[248] From the use of the expression (adopted in The Chronicle of Queen Jane and Queen Mary), “the keys were carried up,” it has been suggested that Lady Jane was lodged in the White Tower itself, which was not the case. Queen Jane proceeded immediately after her arrival at the Tower to the palatial apartments usually inhabited by royalty when in residence there. These chambers—in which Elizabeth of York breathed her last; where Anne Boleyn spent the night before her coronation and later, by an irony of fate, that before her execution; where, afterwards, Katherine Howard also awaited her doom; where, in a word, most of our Kings and Queens had “ruffled it wi’ the best” or trembled at their coming fate—were removed in the seventeenth century. They were contiguous to the White Tower—indeed, the door communicating between the two blocks of buildings is still visible—and it is more than probable that Queen Jane used the chapel and the Council Chamber in the said White Tower; but she certainly never inhabited the tower during her brief Queenship. Later, as we shall presently see, she was removed to the quadrangle opposite St. Peter’s Church, to the apartments which had been vacated by the Duchess of Somerset, in Partridge’s House.
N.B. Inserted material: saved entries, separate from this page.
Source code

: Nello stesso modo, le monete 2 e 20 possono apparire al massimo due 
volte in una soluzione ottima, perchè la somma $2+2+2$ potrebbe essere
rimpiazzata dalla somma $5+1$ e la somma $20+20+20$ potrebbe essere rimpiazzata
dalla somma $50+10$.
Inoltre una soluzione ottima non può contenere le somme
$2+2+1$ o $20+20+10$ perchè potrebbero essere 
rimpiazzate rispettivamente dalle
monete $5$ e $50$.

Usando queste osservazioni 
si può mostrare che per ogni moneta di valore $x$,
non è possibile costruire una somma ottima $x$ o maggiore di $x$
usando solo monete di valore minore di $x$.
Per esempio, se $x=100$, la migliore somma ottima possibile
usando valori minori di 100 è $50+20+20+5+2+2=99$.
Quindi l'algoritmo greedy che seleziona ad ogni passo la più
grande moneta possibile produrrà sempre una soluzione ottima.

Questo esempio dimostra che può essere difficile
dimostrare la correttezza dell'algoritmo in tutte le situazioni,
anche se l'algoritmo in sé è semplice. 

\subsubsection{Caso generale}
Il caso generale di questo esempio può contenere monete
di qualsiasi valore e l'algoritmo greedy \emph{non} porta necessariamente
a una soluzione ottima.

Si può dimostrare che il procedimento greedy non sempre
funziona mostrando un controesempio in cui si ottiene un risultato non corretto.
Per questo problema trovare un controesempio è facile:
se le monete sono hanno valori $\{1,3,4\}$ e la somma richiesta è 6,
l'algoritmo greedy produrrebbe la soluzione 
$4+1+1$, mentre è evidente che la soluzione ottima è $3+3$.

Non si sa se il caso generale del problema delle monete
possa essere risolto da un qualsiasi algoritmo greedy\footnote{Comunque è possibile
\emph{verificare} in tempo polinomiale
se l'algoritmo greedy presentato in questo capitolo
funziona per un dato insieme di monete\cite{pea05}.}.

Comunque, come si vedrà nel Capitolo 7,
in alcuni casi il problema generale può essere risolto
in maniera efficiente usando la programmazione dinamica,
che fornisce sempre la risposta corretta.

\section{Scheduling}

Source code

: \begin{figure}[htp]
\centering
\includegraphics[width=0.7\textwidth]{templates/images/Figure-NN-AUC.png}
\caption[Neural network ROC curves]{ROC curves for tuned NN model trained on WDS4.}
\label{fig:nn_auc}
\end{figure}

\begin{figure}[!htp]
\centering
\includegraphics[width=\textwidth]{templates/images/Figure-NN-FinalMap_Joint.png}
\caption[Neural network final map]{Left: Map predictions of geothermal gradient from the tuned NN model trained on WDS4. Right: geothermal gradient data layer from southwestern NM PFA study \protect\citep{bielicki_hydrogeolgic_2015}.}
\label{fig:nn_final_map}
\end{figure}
[249] It was on the 17th or the next day that a significant placard was found attached to the pump at Queenhithe, stating “that the Princess Mary had been proclaimed Queen in every town and city in England, London alone excepted.” The exception was to cease within two days!

[250] It was generally said that Northumberland’s son, Lord Henry Dudley, had been to France to raise a force, and that six thousand French soldiers were about to embark from Dieppe and Boulogne.

Strype says (Ecclesiastical Memorials, vol. iii. part I, p. 23): “Henry Dudley, a relation and creature of the Duke [of Northumberland], and in with him, had, with four servants and certain letters, escaped, and got hither to Guisnes. Him these officers detained, seizing his men and letters; which they sent by a special messenger to the Queen, keeping him in sure custody till her pleasure were further known. All this they declared to her in their letter, protesting their steadfast loyalty and obedience. Dudley was soon after conveyed to Calais and so to England.”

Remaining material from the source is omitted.